Wild Iris is beautiful. It’s about 25 miles southwest of Lander, along Limestone Mountain. The hillsides are covered with wildflowers and the cliffs are shaded in big pine and aspen trees. There’s free camping all along the base of one of the cliffs. We can leave the van right at our campsite and walk to the climbing in a matter of minutes! And the rock quality is fantastic. This might be my favorite place we’ve visited so far. (City of Rocks is up there, too.)
Climbing in Ten Sleep was really good for me. With its closely bolted routes and relatively soft grades, it’s a good place for a new leader like myself. I was able to get in a lot of new leads and build some confidence on the sharp end. When we got to Wild Iris, I assumed the grading would be comparable to Sinks Canyon, and therefore, a little steeper than Ten Sleep. For some reason I had 5.9 stuck in my head as my lead limit here. I think I was still remembering a few 8s in Sinks that gave me a lot of trouble. On our first few days out I lead a handful of climbs in the 7 to 9 range. Even though I was climbing 10s on toprope with no trouble, I couldn’t get past the mental block to lead them. I even managed to climb an 11d on toprope. I hung twice, but was able to make all the moves.

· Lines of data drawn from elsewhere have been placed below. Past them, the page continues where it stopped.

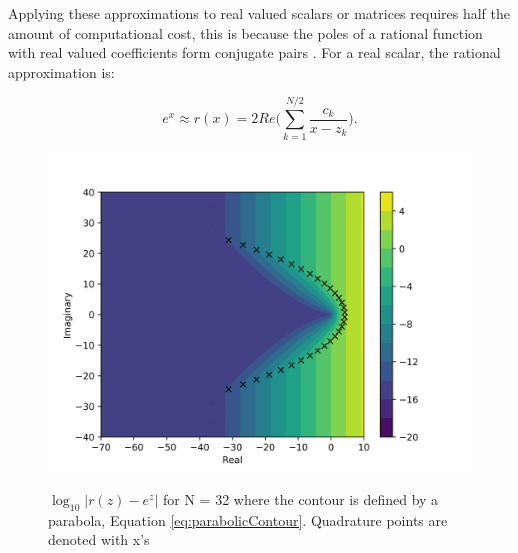 Applying these approximations to real valued scalars or matrices requires half the amount of computational cost, this is because the poles of a rational function with real valued coefficients form conjugate pairs \cite{pusa2011}. For a real scalar, the rational approximation is:

\begin{equation}
    e^{x} \approx r(x) = 2Re\bigg(\sum_{k=1}^{N/2}\frac{c_{k}}{x - z_{k}}\bigg).
\end{equation}

\clearpage

\begin{figure}[p]
  \centering
  \includegraphics[width=5in]{images/chapter-3/RationApproxParabolicError32.png}\\
  \caption{$\log_{10}|r(z)-e^{z}|$ for N = 32 where the contour is defined by a parabola, Equation \ref{eq:parabolicContour}. Quadrature points are denoted with x's}
  \label{fig:complexRationalApproxParabola}
\end{figure} 

\clearpage


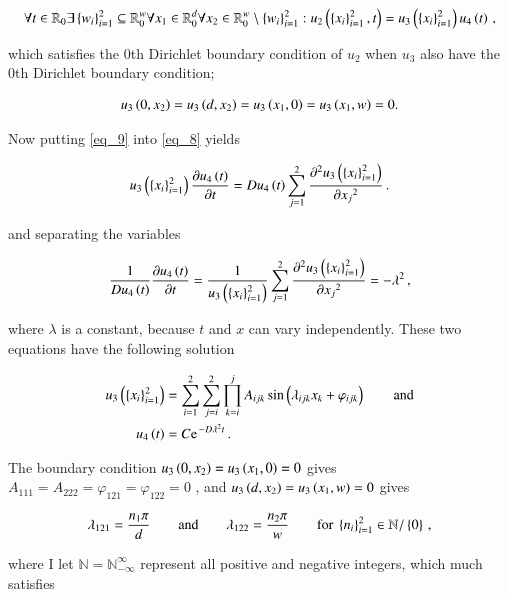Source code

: \documentclass[11pt,english,a4paper]{article}
\begin{document}
\begin{flushleft}
\begin{align}
\forall t\in \mathbb{R}_0\exists\left\lbrace{w_i}\right\rbrace_{i=1}^2\subseteq \mathbb{R}_0^w \forall x_1\in \mathbb{R}_{0}^d \forall x_2\in\mathbb{R}_0^w \setminus \left\lbrace{w_i}\right\rbrace_{i=1}^2 : u_2\left({\left\lbrace{x_i}\right\rbrace_{i=1}^2,t}\right) = u_3\left({\left\lbrace{x_i}\right\rbrace_{i=1}^2}\right)u_4\left({t}\right) \,,
\label{eq_9}
\end{align}

which satisfies the 0th Dirichlet boundary condition of $u_2$ when $u_3$ also have the 0th Dirichlet boundary condition;

\begin{align*}
u_3\left({0,x_2}\right)=u_3\left({d,x_2}\right)=u_3\left({x_1,0}\right)=u_3\left({x_1,w}\right)=0.
\end{align*}

Now putting \eqref{eq_9} into \eqref{eq_8} yields

\begin{align*}
u_3\left({\left\lbrace{x_i}\right\rbrace_{i=1}^2}\right)\frac{\partial u_4\left({t}\right)}{\partial t} = Du_4\left({t}\right)\sum_{j=1}^2\frac{\partial^2 u_3\left({\left\lbrace{x_i}\right\rbrace_{i=1}^2}\right)}{\partial {x_j}^2} \,.
\end{align*}

and separating the variables

\begin{align*}
\frac{1}{Du_4\left({t}\right)} \frac{\partial u_4\left({t}\right)}{\partial t} = \frac{1}{u_3\left({\left\lbrace{x_i}\right\rbrace_{i=1}^2}\right)}\sum_{j=1}^2\frac{\partial^2 u_3\left({\left\lbrace{x_i}\right\rbrace_{i=1}^2}\right)}{\partial {x_j}^2} = -\lambda^2 \,,
\end{align*}

where $\lambda$ is a constant, because $t$ and $x$ can vary independently. These two equations have the following solution

\begin{align*}
u_3\p{\kr{x_i}_{i=1}^2} &= \sum_{i=1}^2\sum_{j=i}^2 \prod_{k=i}^j A_{ijk} \sin\p{\lambda_{ijk} x_k + \varphi_{ijk}} \qquad \text{and}
\\
u_4\p{t} &= C\e^{-D\lambda^2 t}\,.
\end{align*}

The boundary condition $u_3\left({0,x_2}\right)=u_3\left({x_1,0}\right)=0$ gives $A_{111} = A_{222} = \varphi_{121}=\varphi_{122}=0$ , and $u_3\left({d,x_2}\right)=u_3\left({x_1,w}\right)=0$ gives 

\begin{align*}
\lambda_{121} = \frac{n_1\pi}{d}  \qquad \text{and} \qquad \lambda_{122} = \frac{n_2\pi}{w} \qquad \text{for } \left\lbrace{n_i}\right\rbrace_{i=1}^2 \in \mathbb{N}/\left\lbrace{0}\right\rbrace\,,
\end{align*}

where I let $\mathbb{N}=\mathbb{N}_{-\infty}^{\infty}$ represent all positive and negative integers, which much satisfies


\end{flushleft}
\end{document}
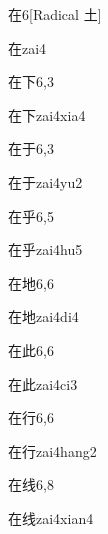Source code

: \begin{entry}{在}{6}[Radical 土]
  \begin{phonetics}{在}{zai4}
  \end{phonetics}
\end{entry}

\begin{entry}{在下}{6,3}
  \begin{phonetics}{在下}{zai4xia4}
  \end{phonetics}
\end{entry}

\begin{entry}{在于}{6,3}
  \begin{phonetics}{在于}{zai4yu2}
  \end{phonetics}
\end{entry}

\begin{entry}{在乎}{6,5}
  \begin{phonetics}{在乎}{zai4hu5}
  \end{phonetics}
\end{entry}

\begin{entry}{在地}{6,6}
  \begin{phonetics}{在地}{zai4di4}
  \end{phonetics}
\end{entry}

\begin{entry}{在此}{6,6}
  \begin{phonetics}{在此}{zai4ci3}
  \end{phonetics}
\end{entry}

\begin{entry}{在行}{6,6}
  \begin{phonetics}{在行}{zai4hang2}
  \end{phonetics}
\end{entry}

\begin{entry}{在线}{6,8}
  \begin{phonetics}{在线}{zai4xian4}
  \end{phonetics}
\end{entry}

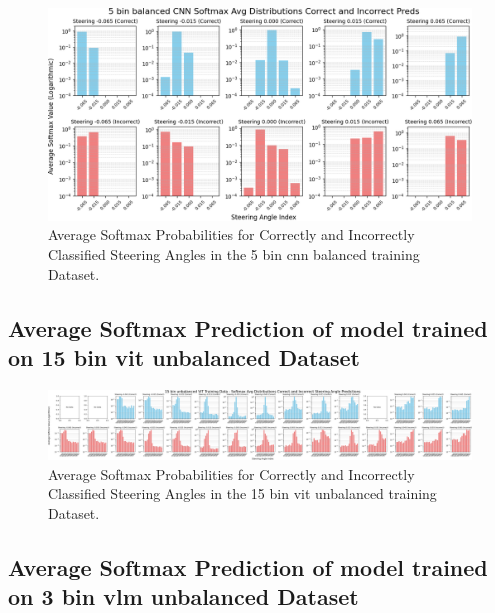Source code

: \begin{figure}[H]
    \centering
    \includegraphics[width=1\linewidth]{Figures/Results/5_bins_cnn_softmax_dist_plot_balanced.png}
    \caption{Average Softmax Probabilities for Correctly and Incorrectly Classified Steering Angles in the 5 bin cnn balanced training Dataset.}
    \label{fig:5_bins_cnn_softmax_dist_balanced}
\end{figure}


\subsection{Average Softmax Prediction of model trained on 15 bin vit unbalanced Dataset}

\begin{figure}[H]
    \centering
    \includegraphics[width=1\linewidth]{Figures/Results/15_bins_vit_softmax_dist_plot_unbalanced.png}
    \caption{Average Softmax Probabilities for Correctly and Incorrectly Classified Steering Angles in the 15 bin vit unbalanced training Dataset.}
    \label{fig:15_bins_vit_softmax_dist_unbalanced}
\end{figure}


\subsection{Average Softmax Prediction of model trained on 3 bin vlm unbalanced Dataset}

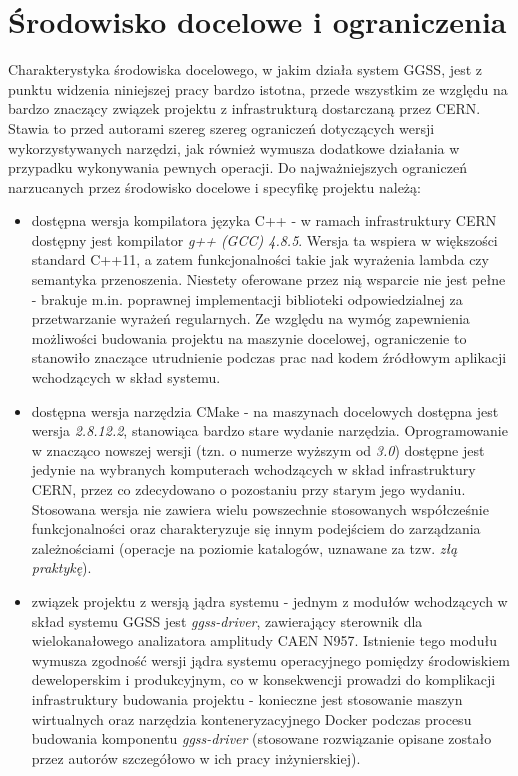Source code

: \section{Środowisko docelowe i ograniczenia}
Charakterystyka środowiska docelowego, w jakim działa system GGSS, jest z punktu widzenia niniejszej pracy bardzo istotna, przede wszystkim ze względu na bardzo znaczący związek projektu z infrastrukturą dostarczaną przez CERN. Stawia to przed autorami szereg szereg ograniczeń dotyczących wersji wykorzystywanych narzędzi, jak również wymusza dodatkowe działania w przypadku wykonywania pewnych operacji. Do najważniejszych ograniczeń narzucanych przez środowisko docelowe i specyfikę projektu należą:
\begin{itemize}
    \item dostępna wersja kompilatora języka C++ - w ramach infrastruktury CERN dostępny jest kompilator \emph{g++ (GCC) 4.8.5}. Wersja ta wspiera w większości standard C++11, a zatem funkcjonalności takie jak wyrażenia lambda czy semantyka przenoszenia. Niestety oferowane przez nią wsparcie nie jest pełne - brakuje m.in. poprawnej implementacji biblioteki odpowiedzialnej za przetwarzanie wyrażeń regularnych. Ze względu na wymóg zapewnienia możliwości budowania projektu na maszynie docelowej, ograniczenie to stanowiło znaczące utrudnienie podczas prac nad kodem źródłowym aplikacji wchodzących w skład systemu.
    \item dostępna wersja narzędzia CMake - na maszynach docelowych dostępna jest wersja \emph{2.8.12.2}, stanowiąca bardzo stare wydanie narzędzia. Oprogramowanie w znacząco nowszej wersji (tzn. o numerze wyższym od \emph{3.0}) dostępne jest jedynie na wybranych komputerach wchodzących w skład infrastruktury CERN, przez co zdecydowano o pozostaniu przy starym jego wydaniu. Stosowana wersja nie zawiera wielu powszechnie stosowanych współcześnie funkcjonalności oraz charakteryzuje się innym podejściem do zarządzania zależnościami (operacje na poziomie katalogów, uznawane za tzw. \emph{złą praktykę}).
    \item związek projektu z wersją jądra systemu - jednym z modułów wchodzących w skład systemu GGSS jest \emph{ggss-driver}, zawierający sterownik dla wielokanałowego analizatora amplitudy CAEN N957. Istnienie tego modułu wymusza zgodność wersji jądra systemu operacyjnego pomiędzy środowiskiem deweloperskim i produkcyjnym, co w konsekwencji prowadzi do komplikacji infrastruktury budowania projektu - konieczne jest stosowanie maszyn wirtualnych oraz narzędzia konteneryzacyjnego Docker podczas procesu budowania komponentu \emph{ggss-driver} (stosowane rozwiązanie opisane zostało przez autorów szczegółowo w ich pracy inżynierskiej).

\end{itemize}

After climbing at Wild Iris for a week I finally had a mental breakthrough. We first warmed up on some 7s and 8s, and there was a 10c on the same wall. It was short, slightly overhanging, and very closely bolted. Overhanging usually means pump-fest for me, but it looked like good holds from what I could see and I was feeling pretty confident. With a little encouragement from Mark I decided to go for it. It definitely was pumpy and I was pretty shaky by the end, but I made it! My first 10c lead! After that the barrier had been broken. Leading 10s didn’t seem so impossible. That same day I followed it up with leads of two 10as, a 10b, and another 10c. The 10b and last 10c were my favorites, called “Imagine What I Can Do to Your Face” and “The Man From Laramie.”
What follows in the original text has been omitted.